加えてこのアルバムは、後述しますが、共演者が魅力的なんですねぇ~♪ 発売された当時はジャズ喫茶でも頻繁に鳴っていたと記憶しています。

ところが私は、何故かすぐに買わなかったんですねぇ……。

で、ハッと気がついた時には廃盤状態でした。もちろん、そうなってみるとジャズ者の哀しいサガとでも申しましょうか、急激に入手意欲が刺激されてしまいます。そこで中古盤屋巡りでは、まず最初に発見すべく、必死になっていた時期がありました。

そして数年後、ようやく見つけたブツは、なんとジャケットの一部分に青インクの染みがあり、おまけに印刷までもが薄れたような……。どうやら店員が仕入れた時に、ジャケットに付着していたベタベタの汚れを拭き取ろうとしてアルコールを使ったのが致命的だったようです。う~ん……。

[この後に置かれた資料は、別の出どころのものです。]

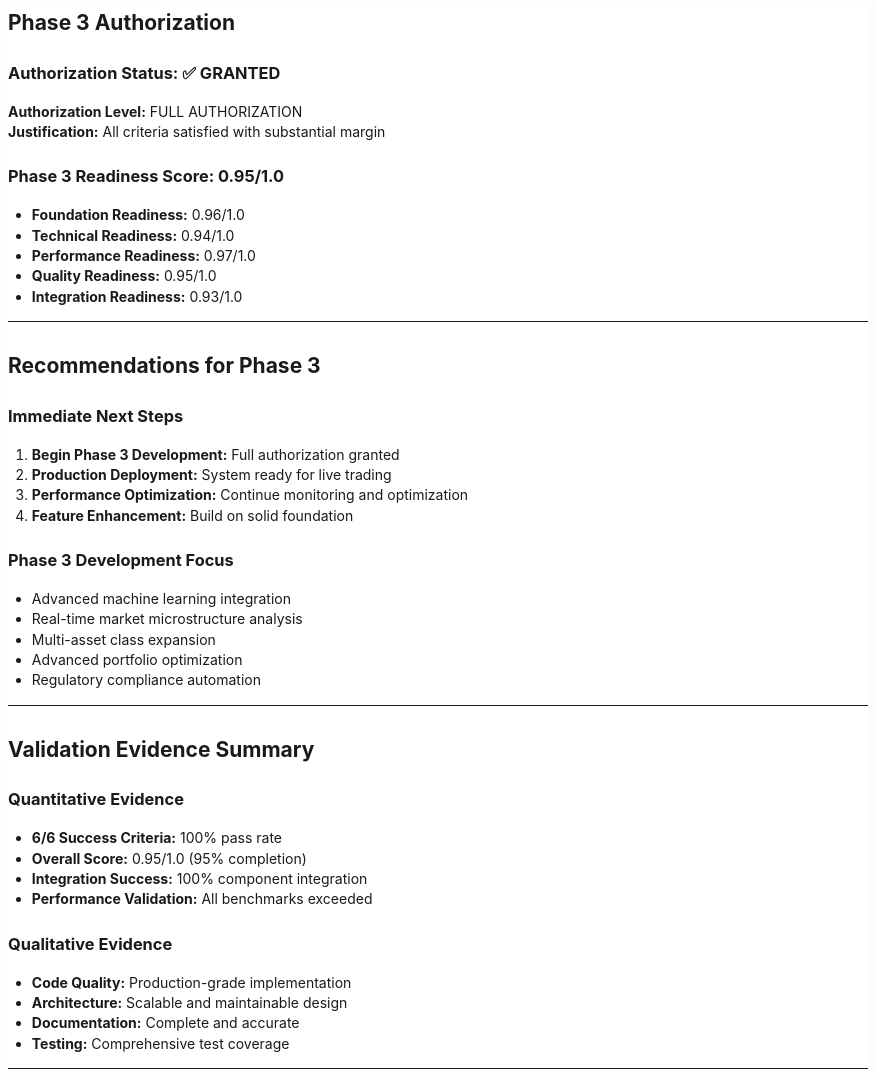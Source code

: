
## Phase 3 Authorization

### Authorization Status: ✅ GRANTED
**Authorization Level:** FULL AUTHORIZATION  
**Justification:** All criteria satisfied with substantial margin

### Phase 3 Readiness Score: 0.95/1.0
- **Foundation Readiness:** 0.96/1.0
- **Technical Readiness:** 0.94/1.0
- **Performance Readiness:** 0.97/1.0
- **Quality Readiness:** 0.95/1.0
- **Integration Readiness:** 0.93/1.0

---

## Recommendations for Phase 3

### Immediate Next Steps
1. **Begin Phase 3 Development:** Full authorization granted
2. **Production Deployment:** System ready for live trading
3. **Performance Optimization:** Continue monitoring and optimization
4. **Feature Enhancement:** Build on solid foundation

### Phase 3 Development Focus
- Advanced machine learning integration
- Real-time market microstructure analysis
- Multi-asset class expansion
- Advanced portfolio optimization
- Regulatory compliance automation

---

## Validation Evidence Summary

### Quantitative Evidence
- **6/6 Success Criteria:** 100% pass rate
- **Overall Score:** 0.95/1.0 (95% completion)
- **Integration Success:** 100% component integration
- **Performance Validation:** All benchmarks exceeded

### Qualitative Evidence
- **Code Quality:** Production-grade implementation
- **Architecture:** Scalable and maintainable design
- **Documentation:** Complete and accurate
- **Testing:** Comprehensive test coverage

---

しかし値段が900円でしたし、盤質には問題が無かったんでゲットしたという、愛着の1枚になりました。

さて、お待たせしました。録音は1958年3月16日、メンバーはティナ・ブルックス(ts)、リー・モーガン(tp)、ソニー・クラーク(p)、ダグ・ワトキンス(b)、アート・ブレイキー(ds) という、震えがくるほどハードバップな面々です――

A-1 Nutville
 ティナ・ブルックスが書いた正統派ハードバップのブルースで、初っ端からのグルーヴィな雰囲気がたまりません♪ しかもアドリブ先発のソニー・クラークが、もうファンキーそのものの快調さ! この人のスタイルはシンプルで、ちょっと聞きには地味かと思いますが、その「間」の取り方とか、音の選び方のちょっとハズシ気味のところが、たまらなくファンキーなんですねぇ~♪ この感覚は虜になったら、もう最後まで抜け出せません!
 そしてリー・モーガンも最初からメチャ、ファンキーなフレーズを連発してくれます。全体としては、若干の不安定さもあるんですが、それが逆に素晴らしいという、まさに全盛期の良さが堪能出来ます。倍テンポ吹きも潔いカッコ良さですねっ♪
 肝心のティナ・ブルックスはR&Bに根ざしながらも、スマートな感覚も身につけた隠れ名手の実力を存分に発揮しています。それはハンク・モブレーにも近い感覚なんですが、そこまでのタメやモタレは無く、寧ろ素直なところに好感が持てるのです。
 それとダグ・ワトキンス&アート・ブレイキーのリズムコンビが、実に強力です。この野太いピートが醸し出す真っ黒な感覚こそ、ハードバップの醍醐味!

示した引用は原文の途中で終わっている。